If you peek through the fence at a major development site in Toronto’s West End, you might hear a lot of trash talk – but it’s all in the name of taking care of the environment.

The project at 2 Tecumseth St. is a 1-million-square-foot development on five acres, with five buildings set to rise from the rubble of a former abattoir. The developer, Toronto real estate firm TAS, is also leasing and redeveloping an additional adjacent building at the site of the Wellington Destructor, an incinerator and garbage transfer station built in 1925 and closed in the 1990s.

TAS doesn’t see the messy underpinnings of the project as an obstacle but rather an opportunity to demonstrate the virtues of a sustainable circular economy.

A circular economy in construction, or any other business that uses materials, is based on a simple principle: reduce waste, and reuse and recycle materials to minimize pollution, environmental degradation and climate change.
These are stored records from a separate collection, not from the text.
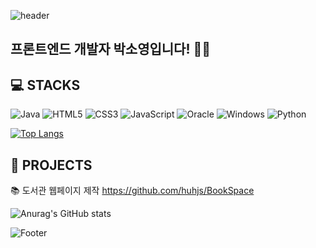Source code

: 
![header](https://capsule-render.vercel.app/api?type=waving&color=FF9292&height=250&section=header&text=I'm%20SoYeong!&fontSize=70&fontColor=FFFFFF&animation=fadeIn)

## 프론트엔드 개발자 박소영입니다! 👋🏻

## 💻 STACKS

![Java](https://img.shields.io/badge/java-%23ED8B00.svg?style=for-the-badge&logo=openjdk&logoColor=white)
![HTML5](https://img.shields.io/badge/html5-%23E34F26.svg?style=for-the-badge&logo=html5&logoColor=white)
![CSS3](https://img.shields.io/badge/css3-%231572B6.svg?style=for-the-badge&logo=css3&logoColor=white)
![JavaScript](https://img.shields.io/badge/javascript-%23323330.svg?style=for-the-badge&logo=javascript&logoColor=%23F7DF1E)
![Oracle](https://img.shields.io/badge/Oracle-F80000?style=for-the-badge&logo=oracle&logoColor=white)
![Windows](https://img.shields.io/badge/Windows-0078D6?style=for-the-badge&logo=windows&logoColor=white)
![Python](https://img.shields.io/badge/python-3670A0?style=for-the-badge&logo=python&logoColor=ffdd54)

[![Top Langs](https://github-readme-stats.vercel.app/api/top-langs/?username=soyeong111&layout=compact)](https://github.com/soyeong111/github-readme-stats)

## 📃 PROJECTS
📚 도서관 웹페이지 제작
https://github.com/huhjs/BookSpace

![Anurag's GitHub stats](https://github-readme-stats.vercel.app/api?username=soyeong111&show_icons=true&theme=transparent)

![Footer](https://capsule-render.vercel.app/api?type=waving&color=FF9292&height=200&section=footer)
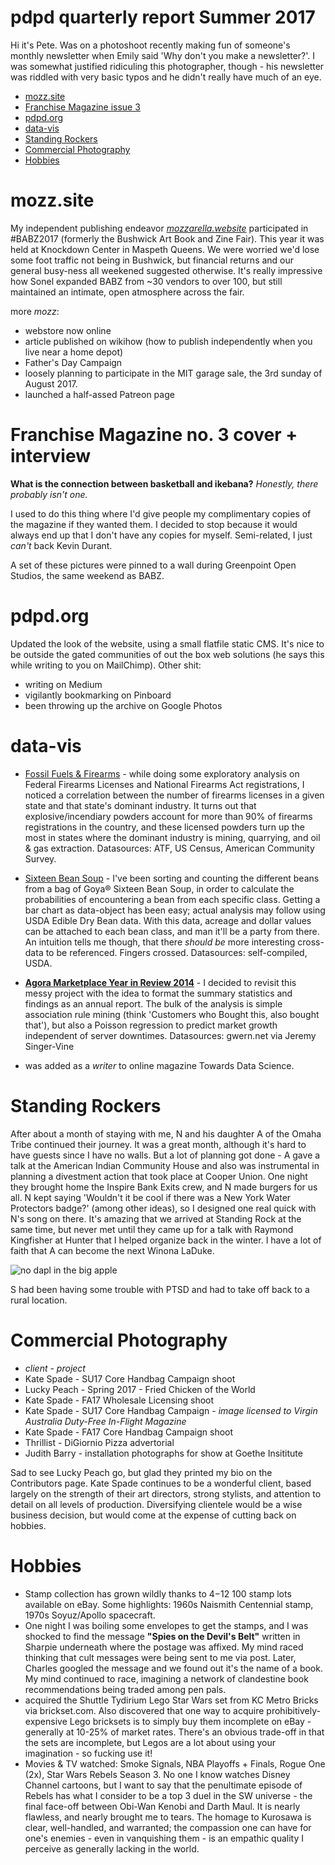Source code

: 
# pdpd quarterly report Summer 2017

Hi it's Pete. Was on a photoshoot recently making fun of someone's monthly newsletter when Emily said 'Why don't you make a newsletter?'. I was somewhat justified ridiculing this photographer, though - his newsletter was riddled with very basic typos and he didn't really have much of an eye. 

- [mozz.site](#mozzsite)
- [Franchise Magazine issue 3](#franchise-magazine-issue-3)
- [pdpd.org](#pdpdorg)
- [data-vis](#data-vis)
- [Standing Rockers](#standing-rockers)
- [Commercial Photography](#commercial-photography)
- [Hobbies](#hobbies)

# mozz.site

My independent publishing endeavor [_mozzarella.website_](http://mozz.site) participated in #BABZ2017 (formerly the Bushwick Art Book and Zine Fair). This year it was held at Knockdown Center in Maspeth Queens. We were worried we'd lose some foot traffic not being in Bushwick, but financial returns and our general busy-ness all weekened suggested otherwise. It's really impressive how Sonel expanded BABZ from ~30 vendors to over 100, but still maintained an intimate, open atmosphere across the fair. 

more _mozz_:
- webstore now online
- article published on wikihow (how to publish independently when you live near a home depot)
- Father's Day Campaign
- loosely planning to participate in the MIT garage sale, the 3rd sunday of August 2017. 
- launched a half-assed Patreon page

# Franchise Magazine no. 3 cover + interview

**What is the connection between basketball and ikebana?** _Honestly, there probably isn't one._

I used to do this thing where I'd give people my complimentary copies of the magazine if they wanted them. I decided to stop because it would always end up that I don't have any copies for myself. Semi-related, I just _can't_ back Kevin Durant. 

A set of these pictures were pinned to a wall during Greenpoint Open Studios, the same weekend as BABZ. 

# pdpd.org

Updated the look of the website, using a small flatfile static CMS. It's nice to be outside the gated communities of out the box web solutions (he says this while writing to you on MailChimp). Other shit: 

- writing on Medium
- vigilantly bookmarking on Pinboard
- been throwing up the archive on Google Photos

# data-vis

- [Fossil Fuels & Firearms]() - while doing some exploratory analysis on Federal Firearms Licenses and National Firearms Act registrations, I noticed a correlation between the number of firearms licenses in a given state and that state's dominant industry. It turns out that explosive/incendiary powders account for more than 90% of firearms registrations in the country, and these licensed powders turn up the most in states where the dominant industry is mining, quarrying, and oil & gas extraction. Datasources: ATF, US Census, American Community Survey.

- [Sixteen Bean Soup]() - I've been sorting and counting the different beans from a bag of Goya® Sixteen Bean Soup, in order to calculate the probabilities of encountering a bean from each specific class. Getting a bar chart as data-object has been easy; actual analysis may follow using USDA Edible Dry Bean data. With this data, acreage and dollar values can be attached to each bean class, and man it'll be a party from there. An intuition tells me though, that there _should be_ more interesting cross-data to be referenced. Fingers crossed. Datasources: self-compiled, USDA.

- [**Agora Marketplace Year in Review 2014**](htp://github.com/mozzarellaV8/agora-marketplace) - I decided to revisit this messy project with the idea to format the summary statistics and findings as an annual report. The bulk of the analysis is simple association rule mining (think 'Customers who Bought this, also bought that'), but also a Poisson regression to predict market growth independent of server downtimes. Datasources: gwern.net via Jeremy Singer-Vine

- was added as a _writer_ to online magazine Towards Data Science.  

# Standing Rockers

After about a month of staying with me, N and his daughter A of the Omaha Tribe continued their journey. It was a great month, although it's hard to have guests since I have no walls. But a lot of planning got done - A gave a talk at the American Indian Community House and also was instrumental in planning a divestment action that took place at Cooper Union. One night they brought home the Inspire Bank Exits crew, and N made burgers for us all. N kept saying 'Wouldn't it be cool if there was a New York Water Protectors badge?' (among other ideas), so I designed one real quick with N's song on there. It's amazing that we arrived at Standing Rock at the same time, but never met until they came up for a talk with Raymond Kingfisher at Hunter that I helped organize back in the winter. I have a lot of faith that A can become the next Winona LaDuke.

![no dapl in the big apple]()

S had been having some trouble with PTSD and had to take off back to a rural location. 

# Commercial Photography

- _client_ - _project_
- Kate Spade - SU17 Core Handbag Campaign shoot
- Lucky Peach - Spring 2017 - Fried Chicken of the World
- Kate Spade - FA17 Wholesale Licensing shoot
- Kate Spade - SU17 Core Handbag Campaign - *image licensed to Virgin Australia Duty-Free In-Flight Magazine*
- Kate Spade - FA17 Core Handbag Campaign shoot
- Thrillist - DiGiornio Pizza advertorial
- Judith Barry - installation photographs for show at Goethe Insititute

Sad to see Lucky Peach go, but glad they printed my bio on the Contributors page. Kate Spade continues to be a wonderful client, based largely on the strength of their art directors, strong stylists, and attention to detail on all levels of production. Diversifying clientele would be a wise business decision, but would come at the expense of cutting back on hobbies. 


# Hobbies

- Stamp collection has grown wildly thanks to $4-$12 100 stamp lots available on eBay. Some highlights: 1960s Naismith Centennial stamp,  1970s Soyuz/Apollo spacecraft. 
- One night I was boiling some envelopes to get the stamps, and I was shocked to find the message **"Spies on the Devil's Belt"** written in Sharpie underneath where the postage was affixed. My mind raced thinking that cult messages were being sent to me via post. Later, Charles googled the message and we found out it's the name of a book. My mind continued to race, imagining a network of clandestine book recommendations being traded among pen pals. 
- acquired the Shuttle Tydirium Lego Star Wars set from KC Metro Bricks via brickset.com. Also discovered that one way to acquire prohibitively-expensive Lego bricksets is to simply buy them incomplete on eBay - generally at 10-25% of market rates. There's an obvious trade-off in that the sets are incomplete, but Legos are a lot about using your imagination - so fucking use it!
- Movies & TV watched: Smoke Signals, NBA Playoffs + Finals, Rogue One (2x), Star Wars Rebels Season 3. No one I know watches Disney Channel cartoons, but I want to say that the penultimate episode of Rebels has what I consider to be a top 3 duel in the SW universe - the final face-off between Obi-Wan Kenobi and Darth Maul. It is nearly flawless, and nearly brought me to tears. The homage to Kurosawa is clear, well-handled, and warranted; the compassion one can have for one's enemies - even in vanquishing them - is an empathic quality I perceive as generally lacking in the world.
TAS is salvaging approximately 6,000 tonnes of building material instead of carting it away and dumping it. The developers estimate that this will avoid producing about 1,000 tonnes of carbon dioxide emissions that would otherwise be created by producing new material.

“Anyone who grew up in Toronto in a certain era will remember the smell from the abattoir,” says Liza Stiff, vice-president of impact implementation and innovation at TAS.

The stench of sweating cattle and hogs may be long gone, but TAS wants to commemorate the site’s history, while at the same time demonstrating the potential cost savings and long-term benefits of reusing old building materials.

With demolition just completed, TAS plans to repurpose the site’s brick, concrete, steel and other materials to build five new buildings and transform the Wellington Destructor into a new community hub surrounded by public space.

The entire project, which developers hope will be complete by 2026, will be 65 per cent residential, with approximately 1,000 units including affordable housing, 25 per cent office or institutional and 10 per cent retail.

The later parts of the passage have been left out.